L’ostéoporose radio-induite et les fractures d’insuffisance (FI) qui en résultent sont très fréquentes. La diminution de la DMO, l’ostéoporose et les fractures passées inaperçues peuvent être détectées en mesurant les valeurs HU de l’os à partir des tomodensitométries des patients importées dans le système de planification, et en reconstruisant les images sagittales des zones osseuses irradiées. Chez les patients dont les valeurs HU de l’os sont déjà faibles et qui ont été détectées lors de la planification de l’irradiation, il est possible d’intervenir rapidement pour rétablir la santé de l’os et prévenir de futures fractures liées à l’irradiation. Afin de prévenir la toxicité osseuse liée à l’irradiation, la dose d’irradiation des os vertébraux présentant des valeurs HU déjà faibles au moment de la planification du traitement doit être limitée à moins de 20 Gy.
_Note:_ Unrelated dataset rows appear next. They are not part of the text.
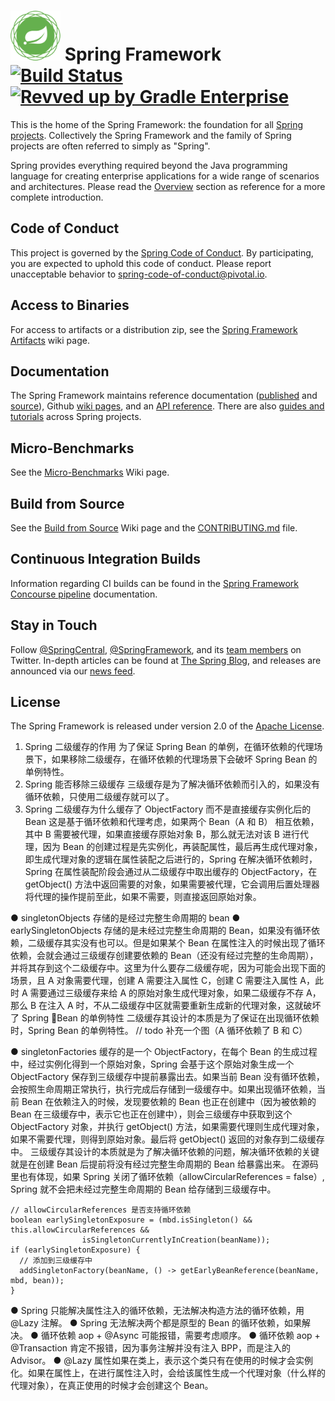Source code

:# <img src="src/docs/spring-framework.png" width="80" height="80"> Spring Framework [![Build Status](https://ci.spring.io/api/v1/teams/spring-framework/pipelines/spring-framework-5.3.x/jobs/build/badge)](https://ci.spring.io/teams/spring-framework/pipelines/spring-framework-5.3.x?groups=Build") [![Revved up by Gradle Enterprise](https://img.shields.io/badge/Revved%20up%20by-Gradle%20Enterprise-06A0CE?logo=Gradle&labelColor=02303A)](https://ge.spring.io/scans?search.rootProjectNames=spring)

This is the home of the Spring Framework: the foundation for all [Spring projects](https://spring.io/projects). Collectively the Spring Framework and the family of Spring projects are often referred to simply as "Spring". 

Spring provides everything required beyond the Java programming language for creating enterprise applications for a wide range of scenarios and architectures. Please read the [Overview](https://docs.spring.io/spring/docs/current/spring-framework-reference/overview.html#spring-introduction) section as reference for a more complete introduction.

## Code of Conduct

This project is governed by the [Spring Code of Conduct](CODE_OF_CONDUCT.adoc). By participating, you are expected to uphold this code of conduct. Please report unacceptable behavior to spring-code-of-conduct@pivotal.io.

## Access to Binaries

For access to artifacts or a distribution zip, see the [Spring Framework Artifacts](https://github.com/spring-projects/spring-framework/wiki/Spring-Framework-Artifacts) wiki page.

## Documentation

The Spring Framework maintains reference documentation ([published](https://docs.spring.io/spring-framework/docs/current/spring-framework-reference/) and [source](src/docs/asciidoc)), Github [wiki pages](https://github.com/spring-projects/spring-framework/wiki), and an
[API reference](https://docs.spring.io/spring-framework/docs/current/javadoc-api/). There are also [guides and tutorials](https://spring.io/guides) across Spring projects.

## Micro-Benchmarks

See the [Micro-Benchmarks](https://github.com/spring-projects/spring-framework/wiki/Micro-Benchmarks) Wiki page.

## Build from Source

See the [Build from Source](https://github.com/spring-projects/spring-framework/wiki/Build-from-Source) Wiki page and the [CONTRIBUTING.md](CONTRIBUTING.md) file.

## Continuous Integration Builds

Information regarding CI builds can be found in the [Spring Framework Concourse pipeline](ci/README.adoc) documentation.

## Stay in Touch

Follow [@SpringCentral](https://twitter.com/springcentral), [@SpringFramework](https://twitter.com/springframework), and its [team members](https://twitter.com/springframework/lists/team/members) on Twitter. In-depth articles can be found at [The Spring Blog](https://spring.io/blog/), and releases are announced via our [news feed](https://spring.io/blog/category/news).

## License

The Spring Framework is released under version 2.0 of the [Apache License](https://www.apache.org/licenses/LICENSE-2.0).


1. Spring 二级缓存的作用
	为了保证 Spring Bean 的单例，在循环依赖的代理场景下，如果移除二级缓存，在循环依赖的代理场景下会破坏 Spring Bean 的单例特性。
2. Spring 能否移除三级缓存
	三级缓存是为了解决循环依赖而引入的，如果没有循环依赖，只使用二级缓存就可以了。
3. Spring 二级缓存为什么缓存了 ObjectFactory 而不是直接缓存实例化后的 Bean
 这是基于循环依赖和代理考虑，如果两个 Bean（A 和 B） 相互依赖，其中 B 需要被代理，如果直接缓存原始对象 B，那么就无法对该 B 进行代理，因为 Bean 的创建过程是先实例化，再装配属性，最后再生成代理对象，即生成代理对象的逻辑在属性装配之后进行的，Spring 在解决循环依赖时，Spring 在属性装配阶段会通过从二级缓存中取出缓存的 ObjectFactory，在 getObject() 方法中返回需要的对象，如果需要被代理，它会调用后置处理器将代理的操作提前至此，如果不需要，则直接返回原始对象。

● singletonObjects
	存储的是经过完整生命周期的 bean
● earlySingletonObjects
	存储的是未经过完整生命周期的 Bean，如果没有循环依赖，二级缓存其实没有也可以。但是如果某个 Bean 在属性注入的时候出现了循环依赖，会就会通过三级缓存创建要依赖的 Bean（还没有经过完整的生命周期），并将其存到这个二级缓存中。这里为什么要存二级缓存呢，因为可能会出现下面的场景，且 A 对象需要代理，创建 A 需要注入属性 C，创建 C 需要注入属性 A，此时 A 需要通过三级缓存来给 A 的原始对象生成代理对象，如果二级缓存不存 A，那么 B 在注入 A 时，不从二级缓存中区就需要重新生成新的代理对象，这就破坏了 Spring Bean 的单例特性
二级缓存其设计的本质是为了保证在出现循环依赖时，Spring Bean 的单例特性。
// todo 补充一个图（A 循环依赖了 B 和 C）


● singletonFactories
	缓存的是一个 ObjectFactory，在每个 Bean 的生成过程中，经过实例化得到一个原始对象，Spring 会基于这个原始对象生成一个 ObjectFactory 保存到三级缓存中提前暴露出去。如果当前 Bean 没有循环依赖，会按照生命周期正常执行，执行完成后存储到一级缓存中。如果出现循环依赖，当前 Bean 在依赖注入的时候，发现要依赖的 Bean 也正在创建中（因为被依赖的 Bean 在三级缓存中，表示它也正在创建中），则会三级缓存中获取到这个 ObjectFactory 对象，并执行 getObject() 方法，如果需要代理则生成代理对象，如果不需要代理，则得到原始对象。最后将 getObject() 返回的对象存到二级缓存中。
	三级缓存其设计的本质就是为了解决循环依赖的问题，解决循环依赖的关键就是在创建 Bean 后提前将没有经过完整生命周期的 Bean 给暴露出来。
	在源码里也有体现，如果 Spring 关闭了循环依赖（allowCircularReferences = false）, Spring 就不会把未经过完整生命周期的 Bean 给存储到三级缓存中。
```
// allowCircularReferences 是否支持循环依赖
boolean earlySingletonExposure = (mbd.isSingleton() && this.allowCircularReferences &&
				isSingletonCurrentlyInCreation(beanName));
if (earlySingletonExposure) {
  // 添加到三级缓存中
  addSingletonFactory(beanName, () -> getEarlyBeanReference(beanName, mbd, bean));
}
```

● Spring 只能解决属性注入的循环依赖，无法解决构造方法的循环依赖，用 @Lazy 注解。
● Spring 无法解决两个都是原型的 Bean 的循环依赖，如果解决。
●  循环依赖 aop + @Async 可能报错，需要考虑顺序。
● 循环依赖 aop + @Transaction 肯定不报错，因为事务注解并没有注入 BPP，而是注入的 Advisor。
● @Lazy 属性如果在类上，表示这个类只有在使用的时候才会实例化。如果在属性上，在进行属性注入时，会给该属性生成一个代理对象（什么样的代理对象），在真正使用的时候才会创建这个 Bean。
Data Availability Statement

Les matériaux décrits dans l’article, y compris toutes les données brutes pertinentes, peuvent être librement disponibles pour tout scientifique souhaitant les utiliser à des fins non commerciales, sans rompre la confidentialité des participants et peuvent être obtenus auprès de l’auteur correspondant.

Ethics Statement

Notre étude a été réalisée conformément à la Déclaration d’Helsinki. L’étude a été approuvée par le comité d’éthique de l’hôpital d’éducation et de recherche Dr Lutfi Kirdar Kartal (2017/514/109/2). Un consentement éclairé écrit a été obtenu de tous les participants à l’étude.

Contributions des auteurs

GY : garant de l’intégrité de l’ensemble de l’étude. GY et CG : concepts et conception de l’étude. NC : recherche documentaire. GY, CG, IK, OS, et NC : études cliniques. GY : analyse statistique. OS : préparation du manuscrit. CG : édition du manuscrit. Tous les auteurs ont lu et approuvé le manuscrit final.

Conflit d’intérêt

Les auteurs déclarent que la recherche a été menée en l’absence de toute relation commerciale ou financière qui pourrait être interprétée comme un conflit d’intérêt potentiel.

Matériel supplémentaire

Le matériel supplémentaire pour cet article peut être trouvé en ligne à : https://www.frontiersin.org/articles/10.3389/fonc.2020.00742/full#supplementary-material

Abréviations

IFs, fractures d’insuffisance ; DEXA, absorptiométrie à rayons X à double énergie ; DMO, densité minérale osseuse ; CT, tomographie informatisée ; HU, unité Hounsfield ; Δ%HU, pourcentage de changement en HU ; ROI, région d’intérêt ; SPSS, progiciel statistique pour les sciences sociales ; CTCAE, Common terminology criteria for adverse event ; QUANTEC, Quantitative analyses of normal tissue effects in the clinic.